(Oleh : Al-Ustadz Abdul Mu’thi, Lc.)
Sesungguhnya, pelaksanaan Jum’atan adalah perkumpulan akbar kaum muslimin di suatu kota, wilayah, atau kampung dalam setiap pekannya. Oleh karena itu, disyariatkan bagi orang yang akan berangkat Jum’atan melakukan beberapa hal berikut :
1. Mandi untuk Shalat Jum’at
Hukum mandi Jum’at adalah wajib. Di antara dalilnya adalah sabda Nabi Shallallahu ‘alaihi wasallam,
غُسْلُ يَوْمِ الْجُمُعَةِ وَاجِبٌ عَلَى كُلِّ مُحْتَلِمٍ
“Mandi pada hari Jum’ata dalah wajib atas setiap yang sudah baligh.” (HR. al-Bukhari no. 879)
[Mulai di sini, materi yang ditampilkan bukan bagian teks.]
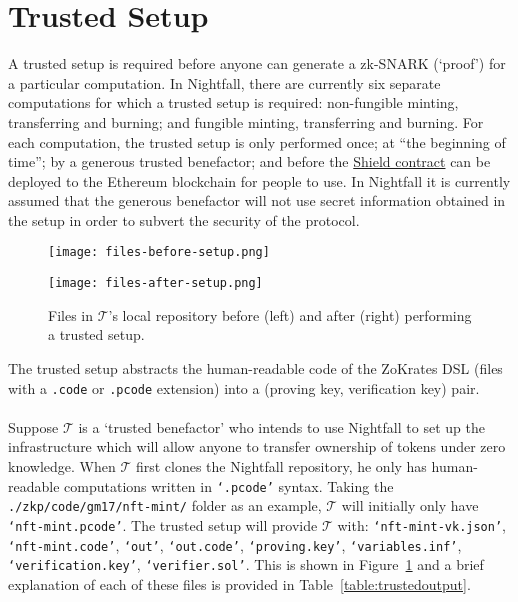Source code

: \section{Trusted Setup}
\label{sec:trustedSetup}

A trusted setup is required before anyone can generate a zk-SNARK (`proof') for a particular computation. In Nightfall, there are currently six separate computations for which a trusted setup is required: non-fungible minting, transferring and burning; and fungible minting, transferring and burning.
For each computation, the trusted setup is only performed once; at ``the beginning of time''; by a generous trusted benefactor; and before the \hyperref[sec:smartContracts]{Shield contract} can be deployed to the Ethereum blockchain for people to use. 
In Nightfall it is currently assumed that the generous benefactor will not use secret information obtained in the setup in order to subvert the security of the protocol.

\begin{figure}[h]
	\centering
	\begin{minipage}{0.3\textwidth}
		\centering
		\texttt{[image: files-before-setup.png]}
	\end{minipage}
	\quad
	\begin{minipage}{0.3\textwidth}
		\centering
		\texttt{[image: files-after-setup.png]}
	\end{minipage}
	\smallbreak
	\caption{Files in $\mathcal{T}$'s local repository before (left) and after (right) performing a trusted setup.}
	\label{pic:filesBeforeAfterSetup}
\end{figure}

The trusted setup abstracts the human-readable code of the ZoKrates DSL (files with a \texttt{.code} or \texttt{.pcode} extension) into a (proving key, verification key) pair.\\
\\
Suppose $\mathcal{T}$ is a `trusted benefactor' who intends to use Nightfall to set up the infrastructure which will allow anyone to transfer ownership of tokens under zero knowledge.
When $\mathcal{T}$ first clones the Nightfall repository, he only has human-readable computations written in \texttt{`.pcode'} syntax. Taking the \texttt{./zkp/code/gm17/nft-mint/} folder as an example, $\mathcal{T}$ will initially only have
\texttt{`nft-mint.pcode'}.  
The trusted setup will provide $\mathcal{T}$ with:
\texttt{`nft-mint-vk.json'}, \texttt{`nft-mint.code'},
\texttt{`out'}, \texttt{`out.code'}, \texttt{`proving.key'},
\texttt{`variables.inf'}, \texttt{`verification.key'},
\texttt{`verifier.sol'}.
This is shown in Figure~\ref{pic:filesBeforeAfterSetup} and a brief explanation of each of these files is provided in Table~\ref{table:trustedoutput}.

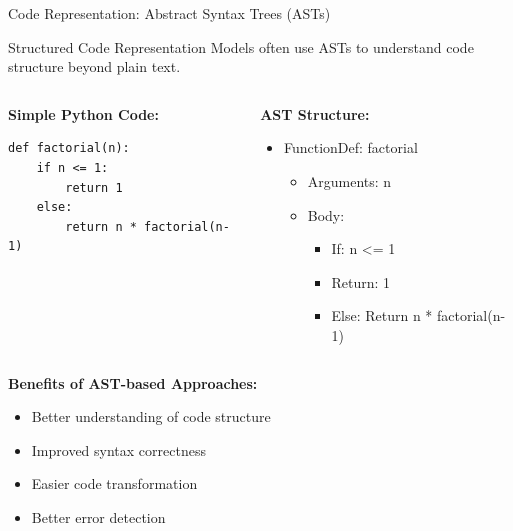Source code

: \documentclass{beamer}
\begin{document}
\begin{frame}[t,fragile]{Code Representation: Abstract Syntax Trees (ASTs)}
    \begin{block}{Structured Code Representation}
        Models often use ASTs to understand code structure beyond plain text.
    \end{block}
    
    \begin{columns}[t]
        \begin{column}{0.5\textwidth}
            \textbf{Simple Python Code:}
            \begin{lstlisting}[style=code, basicstyle=\ttfamily\scriptsize]
def factorial(n):
    if n <= 1:
        return 1
    else:
        return n * factorial(n-1)
            \end{lstlisting}
        \end{column}
        \begin{column}{0.5\textwidth}
            \textbf{AST Structure:}
            \begin{itemize}
                \item FunctionDef: factorial
                \begin{itemize}
                    \item Arguments: n
                    \item Body:
                    \begin{itemize}
                        \item If: n <= 1
                        \item Return: 1
                        \item Else: Return n * factorial(n-1)
                    \end{itemize}
                \end{itemize}
            \end{itemize}
        \end{column}
    \end{columns}
    
    \vspace{0.3cm}
    \textbf{Benefits of AST-based Approaches:}
    \begin{itemize}
        \item Better understanding of code structure
        \item Improved syntax correctness
        \item Easier code transformation
        \item Better error detection
    \end{itemize}
\end{frame}
\end{document}
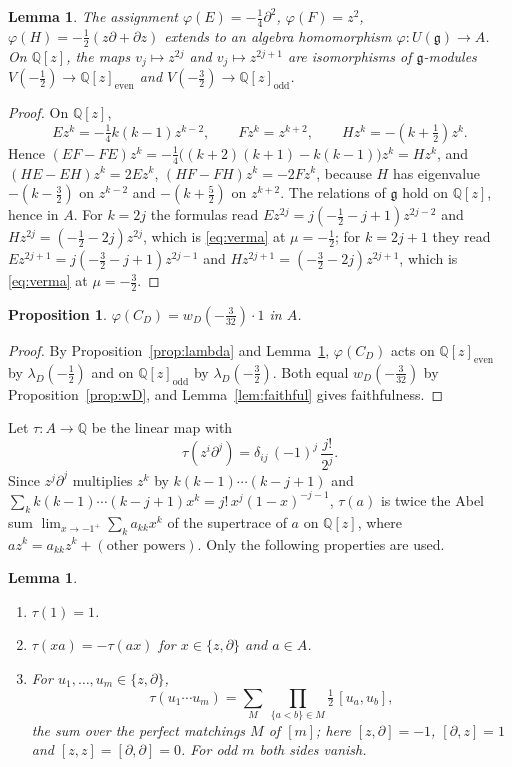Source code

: \documentclass[preprint,12pt]{elsarticle}
\newtheorem{proposition}[theorem]{Proposition}
\newtheorem{lemma}[theorem]{Lemma}
\theoremstyle{definition}
\newcommand{\Q}{\mathbb{Q}}
\newcommand{\g}{\mathfrak{g}}
\newcommand{\Ue}{U(\g)}
\newcommand{\dd}{\partial}
\begin{document}
\begin{lemma}\label{lem:osc}
The assignment $\varphi(E)=-\frac14\dd^2$, $\varphi(F)=z^2$, $\varphi(H)=-\frac12(z\dd+\dd z)$ extends to an algebra homomorphism $\varphi\colon\Ue\to A$. On $\Q[z]$, the maps $v_j\mapsto z^{2j}$ and $v_j\mapsto z^{2j+1}$ are isomorphisms of $\g$-modules $V(-\frac12)\to\Q[z]_{\mathrm{even}}$ and $V(-\frac32)\to\Q[z]_{\mathrm{odd}}$.
\end{lemma}

\begin{proof}
On $\Q[z]$,
\[
Ez^k=-\tfrac14k(k-1)z^{k-2},\qquad Fz^k=z^{k+2},\qquad Hz^k=-(k+\tfrac12)z^k .
\]
Hence $(EF-FE)z^k=-\frac14\bigl((k+2)(k+1)-k(k-1)\bigr)z^k=Hz^k$, and $(HE-EH)z^k=2Ez^k$, $(HF-FH)z^k=-2Fz^k$, because $H$ has eigenvalue $-(k-\frac32)$ on $z^{k-2}$ and $-(k+\frac52)$ on $z^{k+2}$. The relations of $\g$ hold on $\Q[z]$, hence in $A$. For $k=2j$ the formulas read $Ez^{2j}=j(-\frac12-j+1)z^{2j-2}$ and $Hz^{2j}=(-\frac12-2j)z^{2j}$, which is \eqref{eq:verma} at $\mu=-\frac12$; for $k=2j+1$ they read $Ez^{2j+1}=j(-\frac32-j+1)z^{2j-1}$ and $Hz^{2j+1}=(-\frac32-2j)z^{2j+1}$, which is \eqref{eq:verma} at $\mu=-\frac32$.
\end{proof}

\begin{proposition}\label{prop:scalar}
$\varphi(C_D)=w_D(-\frac{3}{32})\cdot1$ in $A$.
\end{proposition}

\begin{proof}
By Proposition~\ref{prop:lambda} and Lemma~\ref{lem:osc}, $\varphi(C_D)$ acts on $\Q[z]_{\mathrm{even}}$ by $\lambda_D(-\frac12)$ and on $\Q[z]_{\mathrm{odd}}$ by $\lambda_D(-\frac32)$. Both equal $w_D(-\frac{3}{32})$ by Proposition~\ref{prop:wD}, and Lemma~\ref{lem:faithful} gives faithfulness.
\end{proof}

Let $\tau\colon A\to\Q$ be the linear map with
\[
\tau(z^i\dd^j)=\delta_{ij}\,(-1)^j\,\frac{j!}{2^j}.
\]
Since $z^j\dd^j$ multiplies $z^k$ by $k(k-1)\cdots(k-j+1)$ and $\sum_kk(k-1)\cdots(k-j+1)x^k=j!\,x^j(1-x)^{-j-1}$, $\tau(a)$ is twice the Abel sum $\lim_{x\to-1^+}\sum_k a_{kk}x^k$ of the supertrace of $a$ on $\Q[z]$, where $az^k=a_{kk}z^k+(\text{other powers})$. Only the following properties are used.

\begin{lemma}\label{lem:tau}
\begin{enumerate}
\item[(a)] $\tau(1)=1$.
\item[(b)] $\tau(xa)=-\tau(ax)$ for $x\in\{z,\dd\}$ and $a\in A$.
\item[(c)] For $u_1,\dots,u_m\in\{z,\dd\}$,
\[
\tau(u_1\cdots u_m)=\sum_{M}\ \prod_{\{a<b\}\in M}\tfrac12\,[u_a,u_b],
\]
the sum over the perfect matchings $M$ of $[m]$; here $[z,\dd]=-1$, $[\dd,z]=1$ and $[z,z]=[\dd,\dd]=0$. For odd $m$ both sides vanish.
\end{enumerate}
\end{lemma}
\end{document}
Dalam hadits ini, Nabi Shallallahu ‘alaihi wasallam mengatakan wajib dan tentu tidak ada yang lebih fasih daripada Nabi Shallallahu ‘alaihi wasallam dalam menyampaikan kata-kata.
Adapun hadits yang menyatakan, “Barangsiapa berwudhu pada hariJum’at, dia telah bagus dan barangsiapa yang mandi, mandi itu lebihbaik.” (HR. an-Nasai dalam Sunan-nya dari Amrah)
Andaikata riwayat ini sahih, tetap tidak mengandung nash dan dalil bahwa mandi Jum’at itu tidak wajib. Di dalamnya hanya dijelaskan tentang wudhu adalah sebaik-baik amalan dan bahwa mandi itu lebih baik, hal ini tidak diragukan. Sungguh Allah Subhanahu wata’ala berfirman,
وَلَوْءَامَنَ اَهْلُ الْكِتَابِ لَكَانَ خَيْرًالَّهُمْ
“Sekiranya ahli Kitab beriman, tentulah itu lebih baik bagi mereka.” (Ali Imran: 110)
Apakah ayat ini menunjukkan bahwa iman dan takwa tidak wajib? Sama sekali tidak. (al-Muhalla 2/14, Ibnu Hazm)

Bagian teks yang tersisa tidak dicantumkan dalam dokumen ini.